Description of the task
Search the data for the word "leave" and copy out every line that has it.

Exercise inputs

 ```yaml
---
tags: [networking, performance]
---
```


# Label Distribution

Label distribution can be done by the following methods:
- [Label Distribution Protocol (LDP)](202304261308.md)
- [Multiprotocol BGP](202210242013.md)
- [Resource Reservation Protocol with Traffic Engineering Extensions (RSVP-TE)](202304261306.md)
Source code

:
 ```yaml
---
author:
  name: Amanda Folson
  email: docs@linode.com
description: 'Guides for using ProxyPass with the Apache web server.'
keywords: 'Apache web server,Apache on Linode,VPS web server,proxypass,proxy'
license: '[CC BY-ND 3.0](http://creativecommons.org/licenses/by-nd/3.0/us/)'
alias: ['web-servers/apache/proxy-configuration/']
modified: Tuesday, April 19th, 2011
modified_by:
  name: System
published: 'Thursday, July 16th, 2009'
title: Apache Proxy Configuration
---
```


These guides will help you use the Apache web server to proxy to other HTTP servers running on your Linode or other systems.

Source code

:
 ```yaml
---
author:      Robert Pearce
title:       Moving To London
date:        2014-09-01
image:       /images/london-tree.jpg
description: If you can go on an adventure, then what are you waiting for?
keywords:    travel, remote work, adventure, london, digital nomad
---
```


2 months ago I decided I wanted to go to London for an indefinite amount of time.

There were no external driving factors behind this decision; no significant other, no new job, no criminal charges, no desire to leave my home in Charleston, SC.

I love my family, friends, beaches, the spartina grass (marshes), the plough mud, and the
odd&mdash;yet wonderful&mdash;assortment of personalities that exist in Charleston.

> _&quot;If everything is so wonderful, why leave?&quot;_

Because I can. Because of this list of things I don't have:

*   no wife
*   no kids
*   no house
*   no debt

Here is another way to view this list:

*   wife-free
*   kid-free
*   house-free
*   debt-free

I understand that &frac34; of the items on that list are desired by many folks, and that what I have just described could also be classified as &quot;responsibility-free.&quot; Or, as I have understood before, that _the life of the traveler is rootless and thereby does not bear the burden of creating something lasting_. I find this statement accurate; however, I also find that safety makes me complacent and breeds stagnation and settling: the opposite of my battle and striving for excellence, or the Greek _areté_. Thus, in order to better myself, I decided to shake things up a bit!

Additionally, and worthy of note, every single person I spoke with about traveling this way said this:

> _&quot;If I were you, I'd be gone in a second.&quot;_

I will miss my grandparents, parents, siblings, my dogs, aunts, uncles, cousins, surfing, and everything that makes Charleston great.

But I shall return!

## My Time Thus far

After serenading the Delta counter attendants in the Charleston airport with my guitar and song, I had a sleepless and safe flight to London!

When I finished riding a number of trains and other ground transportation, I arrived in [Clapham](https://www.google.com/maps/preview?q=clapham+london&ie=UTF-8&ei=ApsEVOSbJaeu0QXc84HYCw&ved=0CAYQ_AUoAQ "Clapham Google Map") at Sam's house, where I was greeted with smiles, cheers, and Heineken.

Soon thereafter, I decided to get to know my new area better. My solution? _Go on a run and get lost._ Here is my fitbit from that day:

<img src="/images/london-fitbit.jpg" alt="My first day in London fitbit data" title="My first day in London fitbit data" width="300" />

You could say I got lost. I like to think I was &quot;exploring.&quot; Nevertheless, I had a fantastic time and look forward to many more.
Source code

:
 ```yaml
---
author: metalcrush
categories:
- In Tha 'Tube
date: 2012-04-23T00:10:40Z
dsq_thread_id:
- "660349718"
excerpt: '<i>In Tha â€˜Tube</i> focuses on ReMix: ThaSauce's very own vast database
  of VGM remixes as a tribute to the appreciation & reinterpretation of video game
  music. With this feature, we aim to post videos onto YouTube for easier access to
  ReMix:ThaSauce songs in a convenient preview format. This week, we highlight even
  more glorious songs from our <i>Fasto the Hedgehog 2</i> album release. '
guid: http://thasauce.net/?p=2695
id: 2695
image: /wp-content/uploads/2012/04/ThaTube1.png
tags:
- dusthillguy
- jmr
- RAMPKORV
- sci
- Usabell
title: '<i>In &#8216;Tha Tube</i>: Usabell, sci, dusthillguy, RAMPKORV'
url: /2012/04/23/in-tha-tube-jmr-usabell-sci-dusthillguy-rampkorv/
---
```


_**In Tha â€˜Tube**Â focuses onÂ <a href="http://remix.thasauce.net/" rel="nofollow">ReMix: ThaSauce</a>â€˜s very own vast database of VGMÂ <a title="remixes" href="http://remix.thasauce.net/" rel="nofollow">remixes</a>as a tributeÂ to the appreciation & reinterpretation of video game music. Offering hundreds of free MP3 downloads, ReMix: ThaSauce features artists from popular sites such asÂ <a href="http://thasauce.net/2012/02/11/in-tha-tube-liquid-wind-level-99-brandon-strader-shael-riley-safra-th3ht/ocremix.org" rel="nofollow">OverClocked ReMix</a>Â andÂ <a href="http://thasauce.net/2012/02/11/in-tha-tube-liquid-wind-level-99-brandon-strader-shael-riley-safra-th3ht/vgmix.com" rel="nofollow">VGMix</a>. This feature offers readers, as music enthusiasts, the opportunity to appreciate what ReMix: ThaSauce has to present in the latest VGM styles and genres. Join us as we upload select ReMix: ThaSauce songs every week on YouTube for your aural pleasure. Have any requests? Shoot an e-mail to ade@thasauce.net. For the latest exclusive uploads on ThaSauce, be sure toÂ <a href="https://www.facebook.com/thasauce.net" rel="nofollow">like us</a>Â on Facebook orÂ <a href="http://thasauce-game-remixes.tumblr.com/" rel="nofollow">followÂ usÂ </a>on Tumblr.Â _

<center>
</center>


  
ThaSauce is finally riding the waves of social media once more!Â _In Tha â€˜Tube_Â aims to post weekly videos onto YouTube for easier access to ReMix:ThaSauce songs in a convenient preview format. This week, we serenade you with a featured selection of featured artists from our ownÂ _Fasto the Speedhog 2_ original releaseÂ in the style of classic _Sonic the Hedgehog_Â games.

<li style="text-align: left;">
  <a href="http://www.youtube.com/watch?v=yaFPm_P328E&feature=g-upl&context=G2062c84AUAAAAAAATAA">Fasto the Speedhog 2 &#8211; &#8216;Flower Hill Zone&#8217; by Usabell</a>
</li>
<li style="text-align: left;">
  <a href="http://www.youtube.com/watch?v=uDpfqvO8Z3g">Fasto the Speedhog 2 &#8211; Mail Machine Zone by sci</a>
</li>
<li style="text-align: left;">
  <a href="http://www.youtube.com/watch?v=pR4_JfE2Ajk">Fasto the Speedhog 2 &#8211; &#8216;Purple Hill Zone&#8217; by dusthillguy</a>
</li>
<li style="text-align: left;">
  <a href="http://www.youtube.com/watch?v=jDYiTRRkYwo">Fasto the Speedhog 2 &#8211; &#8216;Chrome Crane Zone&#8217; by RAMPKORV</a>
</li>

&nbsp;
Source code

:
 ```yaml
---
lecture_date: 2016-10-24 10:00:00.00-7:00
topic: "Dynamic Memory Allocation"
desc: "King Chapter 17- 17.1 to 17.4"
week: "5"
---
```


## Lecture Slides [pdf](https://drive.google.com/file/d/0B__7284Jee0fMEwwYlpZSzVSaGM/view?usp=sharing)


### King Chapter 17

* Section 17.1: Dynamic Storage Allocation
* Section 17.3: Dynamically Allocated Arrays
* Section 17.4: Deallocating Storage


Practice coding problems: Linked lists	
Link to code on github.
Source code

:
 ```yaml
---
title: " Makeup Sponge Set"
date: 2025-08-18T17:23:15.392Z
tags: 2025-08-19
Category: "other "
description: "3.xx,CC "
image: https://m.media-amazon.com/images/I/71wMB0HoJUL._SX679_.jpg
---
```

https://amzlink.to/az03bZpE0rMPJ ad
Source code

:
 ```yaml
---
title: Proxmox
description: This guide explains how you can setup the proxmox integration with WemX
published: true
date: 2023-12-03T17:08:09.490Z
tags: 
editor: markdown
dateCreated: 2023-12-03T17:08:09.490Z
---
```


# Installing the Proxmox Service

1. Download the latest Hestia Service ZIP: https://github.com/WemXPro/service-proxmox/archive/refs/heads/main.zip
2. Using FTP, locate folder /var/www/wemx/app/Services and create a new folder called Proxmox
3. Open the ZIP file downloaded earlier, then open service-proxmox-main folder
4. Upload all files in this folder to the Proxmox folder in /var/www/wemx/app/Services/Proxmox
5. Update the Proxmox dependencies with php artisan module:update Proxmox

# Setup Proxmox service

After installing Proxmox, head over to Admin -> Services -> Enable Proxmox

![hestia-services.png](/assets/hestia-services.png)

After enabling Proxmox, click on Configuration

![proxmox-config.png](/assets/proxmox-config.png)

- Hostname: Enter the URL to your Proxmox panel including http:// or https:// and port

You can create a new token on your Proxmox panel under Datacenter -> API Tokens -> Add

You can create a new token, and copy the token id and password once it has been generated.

Exercise answer
There were no external driving factors behind this decision; no significant other, no new job, no criminal charges, no desire to leave my home in Charleston, SC.
> _&quot;If everything is so wonderful, why leave?&quot;_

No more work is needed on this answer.